In the listing below, locate the lines that hold the string "Verify". Copy those lines.

* * * * * * * * *

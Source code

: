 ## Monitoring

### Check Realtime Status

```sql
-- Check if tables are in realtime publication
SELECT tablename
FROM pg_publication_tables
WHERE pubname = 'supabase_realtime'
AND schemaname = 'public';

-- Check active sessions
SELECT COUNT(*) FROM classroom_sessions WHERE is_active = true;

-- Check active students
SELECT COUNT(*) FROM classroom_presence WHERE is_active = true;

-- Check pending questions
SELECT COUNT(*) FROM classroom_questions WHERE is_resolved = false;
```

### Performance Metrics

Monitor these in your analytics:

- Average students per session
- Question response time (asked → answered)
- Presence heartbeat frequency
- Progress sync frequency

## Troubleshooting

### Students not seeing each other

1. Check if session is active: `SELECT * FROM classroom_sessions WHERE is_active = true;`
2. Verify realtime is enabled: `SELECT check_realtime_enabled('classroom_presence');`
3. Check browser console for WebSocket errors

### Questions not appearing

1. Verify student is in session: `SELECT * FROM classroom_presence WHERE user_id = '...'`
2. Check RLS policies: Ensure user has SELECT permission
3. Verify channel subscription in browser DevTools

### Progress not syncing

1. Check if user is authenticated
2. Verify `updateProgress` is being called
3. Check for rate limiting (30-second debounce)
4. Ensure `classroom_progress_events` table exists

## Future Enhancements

* * * * * * * * *

*Reply*:
2. Verify realtime is enabled: `SELECT check_realtime_enabled('classroom_presence');`
1. Verify student is in session: `SELECT * FROM classroom_presence WHERE user_id = '...'`
3. Verify channel subscription in browser DevTools
2. Verify `updateProgress` is being called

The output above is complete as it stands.